El Vaticano es muy escrupuloso cuando le presentan un informe que habla de beatificación. Hoy debería de hacer una excepción y poner a la Guardia Suiza haciendo el pasillo al Real Zaragoza para santificar por consenso a sus jugadores, directamente a la canonización, sin tanto playoff protocolario. El martirio que soportaron en Valladolid los chicos de Ranko Popovic fue un espectáculo de fe deportiva, aliñada con el sacrifico de gran parte de su columna vertebral, los lesionados Mario, Basha y Borja. El árbitró echó al conjunto aragonés a la parrilla con un penalti chivado por su juez de línea y el azufre de la derrota roció su destino según se fueron menguando las fibras y los huesos de sus jugadores principales. Pese a cabalgar en la desgracia, el Real Zaragoza jamás se cayó de una montura al rojo vivo. Por primera vez en la temporada hizo fútbol auténtico, sin conservantes ni colorantes, con una respuesta majestuosa en todos los escenarios dantescos que se fueron sucediendo. Con la bella victoria se ganó la promoción de ascenso, pero puede que tanta crucifixión le deje a las puertas del cielo.
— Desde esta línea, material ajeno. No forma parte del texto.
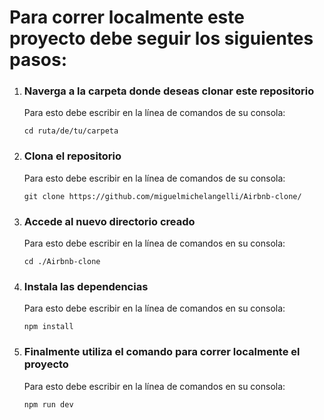 <h1>Para correr localmente este proyecto debe seguir los siguientes pasos:</h1>
<ol>
  <li>
    <h3>Naverga a la carpeta donde deseas clonar este repositorio</h3>
    <p>Para esto debe escribir en la línea de comandos de su consola:</p>
    <code>cd ruta/de/tu/carpeta</code>
  </li>
  <li>
    <h3>Clona el repositorio</h3>
    <p>Para esto debe escribir en la línea de comandos de su consola:</p>
    <code>git clone https://github.com/miguelmichelangelli/Airbnb-clone/</code>
  </li>
  <li>
    <h3>Accede al nuevo directorio creado</h3>
    <p>Para esto debe escribir en la línea de comandos en su consola:</p>
    <code>cd ./Airbnb-clone</code>
  </li>
  <li>
    <h3>Instala las dependencias</h3>
    <p>Para esto debe escribir en la línea de comandos en su consola:</p>
    <code>npm install</code>
  </li>
  <li>
    <h3>Finalmente utiliza el comando para correr localmente el proyecto</h3>
    <p>Para esto debe escribir en la línea de comandos en su consola:</p>
    <code>npm run dev</code>
  </li>
</ol>
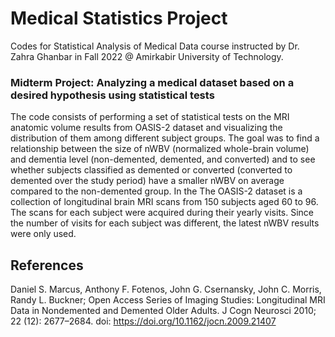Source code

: # Medical Statistics Project
Codes for Statistical Analysis of Medical Data course instructed by Dr. Zahra Ghanbar in Fall 2022 @ Amirkabir University of Technology.
### Midterm Project: Analyzing a medical dataset based on a desired hypothesis using statistical tests  
The code consists of performing a set of statistical tests on the MRI anatomic volume results from OASIS-2 dataset and visualizing the distribution of them among different subject groups. The goal was to find a relationship between the size of nWBV (normalized whole-brain volume) and dementia level (non-demented, demented, and converted) and to see whether subjects classified as demented or converted (converted to demented over the study period) have a smaller nWBV on average compared to the non-demented group. In the 
The OASIS-2 dataset is a collection of longitudinal brain MRI scans from 150 subjects aged 60 to 96.
The scans for each subject were acquired during their yearly visits. Since the number of visits for each subject was different, the latest nWBV results were only used.

## References
Daniel S. Marcus, Anthony F. Fotenos, John G. Csernansky, John C. Morris, Randy L. Buckner; Open Access Series of Imaging Studies: Longitudinal MRI Data in Nondemented and Demented Older Adults. J Cogn Neurosci 2010; 22 (12): 2677–2684. doi: https://doi.org/10.1162/jocn.2009.21407
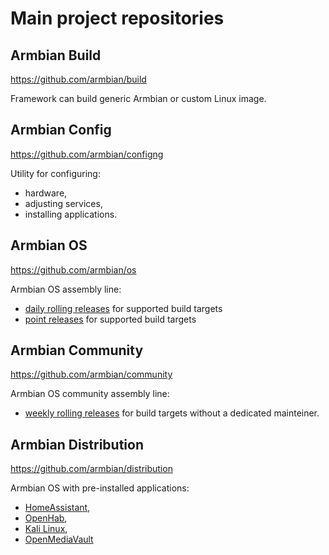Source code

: # Main project repositories

## Armbian Build

<https://github.com/armbian/build>

Framework can build generic Armbian or custom Linux image.

## Armbian Config

<https://github.com/armbian/configng>

Utility for configuring:

- hardware, 
- adjusting services,
- installing applications.

## Armbian OS
<https://github.com/armbian/os>

Armbian OS assembly line:

- [daily rolling releases](https://github.com/armbian/os/releases) for supported build targets
- [point releases](https://www.armbian.com/download/?device_support=Standard%20support) for supported build targets

## Armbian Community
<https://github.com/armbian/community>

Armbian OS community assembly line:

- [weekly rolling releases](https://github.com/armbian/community/releases) for build targets without a dedicated mainteiner.

## Armbian Distribution
<https://github.com/armbian/distribution>

Armbian OS with pre-installed applications:

- [HomeAssistant](https://www.home-assistant.io/),
- [OpenHab](https://www.openhab.org/),
- [Kali Linux](https://www.kali.org/), 
- [OpenMediaVault](https://www.openmediavault.org/)

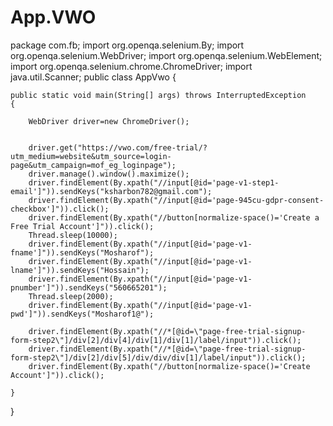 # App.VWO
package com.fb;
import org.openqa.selenium.By;
import org.openqa.selenium.WebDriver;
import org.openqa.selenium.WebElement;
import org.openqa.selenium.chrome.ChromeDriver;
import java.util.Scanner;
public class AppVwo {

	public static void main(String[] args) throws InterruptedException
	{

		WebDriver driver=new ChromeDriver();
		
		
		driver.get("https://vwo.com/free-trial/?utm_medium=website&utm_source=login-page&utm_campaign=mof_eg_loginpage");
		driver.manage().window().maximize();
		driver.findElement(By.xpath("//input[@id='page-v1-step1-email']")).sendKeys("ksharbon782@gmail.com");
		driver.findElement(By.xpath("//input[@id='page-945cu-gdpr-consent-checkbox']")).click();
		driver.findElement(By.xpath("//button[normalize-space()='Create a Free Trial Account']")).click();
		Thread.sleep(10000);
		driver.findElement(By.xpath("//input[@id='page-v1-fname']")).sendKeys("Mosharof");
		driver.findElement(By.xpath("//input[@id='page-v1-lname']")).sendKeys("Hossain");
		driver.findElement(By.xpath("//input[@id='page-v1-pnumber']")).sendKeys("560665201");
		Thread.sleep(2000);
		driver.findElement(By.xpath("//input[@id='page-v1-pwd']")).sendKeys("Mosharof1@");
		
		driver.findElement(By.xpath("//*[@id=\"page-free-trial-signup-form-step2\"]/div[2]/div[4]/div[1]/div[1]/label/input")).click();
		driver.findElement(By.xpath("//*[@id=\"page-free-trial-signup-form-step2\"]/div[2]/div[5]/div/div/div[1]/label/input")).click();
		driver.findElement(By.xpath("//button[normalize-space()='Create Account']")).click();
				
	}

	
	
}
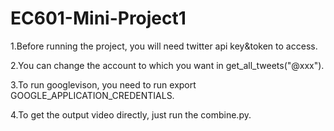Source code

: # EC601-Mini-Project1

1.Before running the project, you will need twitter api key&token to access.

2.You can change the account to which you want in get_all_tweets("@xxx").

3.To run googlevison, you need to run export GOOGLE_APPLICATION_CREDENTIALS.

4.To get the output video directly, just run the combine.py.
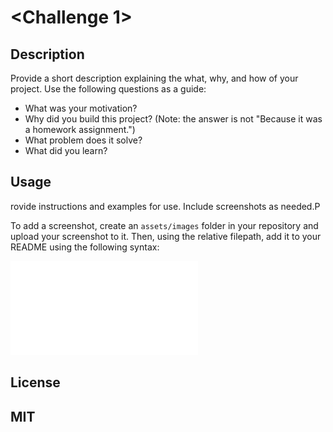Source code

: # <Challenge 1>

## Description

Provide a short description explaining the what, why, and how of your project. Use the following questions as a guide:

- What was your motivation?
- Why did you build this project? (Note: the answer is not "Because it was a homework assignment.")
- What problem does it solve?
- What did you learn?

## Usage

rovide instructions and examples for use. Include screenshots as needed.P

To add a screenshot, create an `assets/images` folder in your repository and upload your screenshot to it. Then, using the relative filepath, add it to your README using the following syntax:

![alt text](./assets/images/screencapture-file-Users-delantetr-UNCC-Bootcamp-Workspace-Challenges-Challenge-1-reimagined-invention-index-html-2023-05-26-11_05_42.pdf)



## License

MIT
---


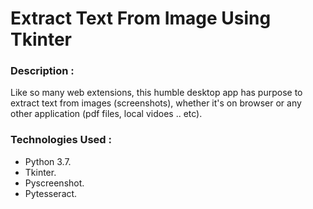 # Extract Text From Image Using Tkinter

### Description :
Like so many web extensions, this humble desktop app has purpose to extract text from images (screenshots), whether it's on browser or any other application (pdf files, local vidoes .. etc).

### Technologies Used :
- Python 3.7.
- Tkinter.
- Pyscreenshot.
- Pytesseract.
 
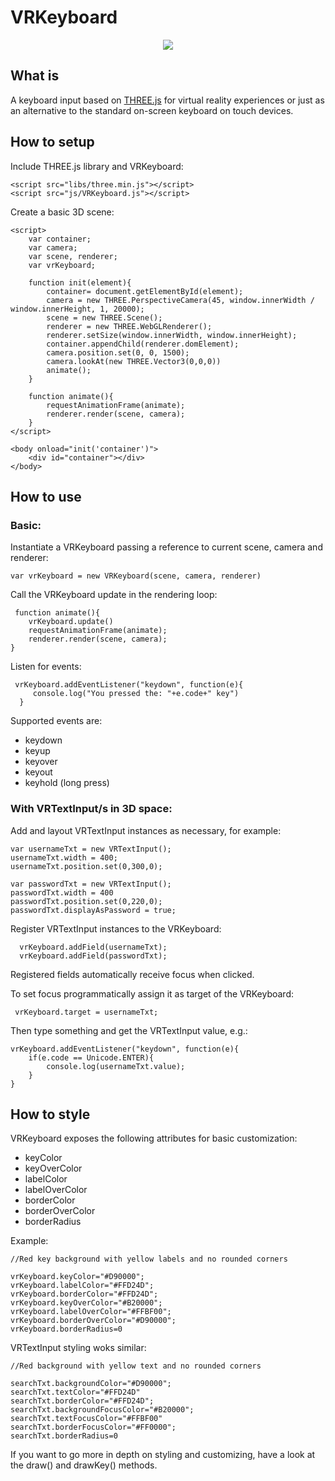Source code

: # VRKeyboard

<p align="center">
  <img src="https://github.com/erosmarcon/VRKeyboard/blob/master/images/screenshots/VRKeyboard-shot-1.png"/>
</p>

## What is
A keyboard input based on [THREE.js](https://threejs.org/) for virtual reality experiences or just as an alternative to the standard on-screen keyboard on touch devices.

## How to setup

Include THREE.js library and VRKeyboard:

    <script src="libs/three.min.js"></script>
    <script src="js/VRKeyboard.js"></script>


Create a basic 3D scene:

    <script>
        var container;
        var camera;
        var scene, renderer;
        var vrKeyboard;

        function init(element){
            container= document.getElementById(element);
            camera = new THREE.PerspectiveCamera(45, window.innerWidth / window.innerHeight, 1, 20000);
            scene = new THREE.Scene();
            renderer = new THREE.WebGLRenderer();
            renderer.setSize(window.innerWidth, window.innerHeight);
            container.appendChild(renderer.domElement);
            camera.position.set(0, 0, 1500);
            camera.lookAt(new THREE.Vector3(0,0,0))
            animate();
        }

        function animate(){
            requestAnimationFrame(animate);
            renderer.render(scene, camera);
        }
    </script>

    <body onload="init('container')">
        <div id="container"></div>
    </body>

## How to use

### Basic:

Instantiate a VRKeyboard passing a reference to current scene, camera and renderer:

    var vrKeyboard = new VRKeyboard(scene, camera, renderer)

Call the VRKeyboard update in the rendering loop:

     function animate(){
        vrKeyboard.update()
        requestAnimationFrame(animate);
        renderer.render(scene, camera);
    }

Listen for events:

     vrKeyboard.addEventListener("keydown", function(e){
         console.log("You pressed the: "+e.code+" key")
      }


Supported events are:

* keydown
* keyup
* keyover
* keyout
* keyhold (long press)

### With VRTextInput/s in 3D space:

Add and layout VRTextInput instances as necessary, for example:

    var usernameTxt = new VRTextInput();
    usernameTxt.width = 400;
    usernameTxt.position.set(0,300,0);

    var passwordTxt = new VRTextInput();
    passwordTxt.width = 400
    passwordTxt.position.set(0,220,0);
    passwordTxt.displayAsPassword = true;


Register VRTextInput instances to the VRKeyboard:

      vrKeyboard.addField(usernameTxt);
      vrKeyboard.addField(passwordTxt);

Registered fields automatically receive focus when clicked.

To set focus programmatically assign it as target of the VRKeyboard:

     vrKeyboard.target = usernameTxt;

Then type something and get the VRTextInput value, e.g.:

    vrKeyboard.addEventListener("keydown", function(e){
        if(e.code == Unicode.ENTER){
            console.log(usernameTxt.value);
        }
    }


## How to style

VRKeyboard exposes the following attributes for basic customization:

* keyColor
* keyOverColor
* labelColor
* labelOverColor
* borderColor
* borderOverColor
* borderRadius

Example:

    //Red key background with yellow labels and no rounded corners

    vrKeyboard.keyColor="#D90000";
    vrKeyboard.labelColor="#FFD24D";
    vrKeyboard.borderColor="#FFD24D";
    vrKeyboard.keyOverColor="#B20000";
    vrKeyboard.labelOverColor="#FFBF00";
    vrKeyboard.borderOverColor="#D90000";
    vrKeyboard.borderRadius=0

VRTextInput styling woks similar:

    //Red background with yellow text and no rounded corners

    searchTxt.backgroundColor="#D90000";
    searchTxt.textColor="#FFD24D"
    searchTxt.borderColor="#FFD24D";
    searchTxt.backgroundFocusColor="#B20000";
    searchTxt.textFocusColor="#FFBF00"
    searchTxt.borderFocusColor="#FF0000";
    searchTxt.borderRadius=0

If you want to go more in depth on styling and customizing, have a look at the draw() and drawKey() methods.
Es lo que tiene la juventud (el equipo más bisoño de Segunda tras el Barça B). Muy vulnerable en su falta de experiencia, el día menos pensado saca la vena arrebatadora y descarada. Ese día era ayer. Contra un enemigo de muchos más recursos y en disposición de dejar de ser un okupa en el palacio de la sexta plaza que ha sido su hogar durante casi todo el curso, utilizó la pelota para emocionar y emocionarse, sin perder la compostura. Madurez táctica, lectura correcta de cada intervención, cooperación familiar... y Jesús Vallejo.

El minotauro

El central procede de la mitología. Solo así es comprensible que con 18 años corra el campo cual minotauro, arrastrando tras de sí una bola de fuego incombustible a cualquier tipo de desaliento. Embistiendo con puntual acierto en defensa y en ataque. Se puede asegurar que los tres goles nacieron en su desbordante ambición; se puede afirmar que no de dejó una mota de peligro sobre la alfombra del área propia. Todo con la sencillez de quien dota a lo fantástico de absoluta normalidad.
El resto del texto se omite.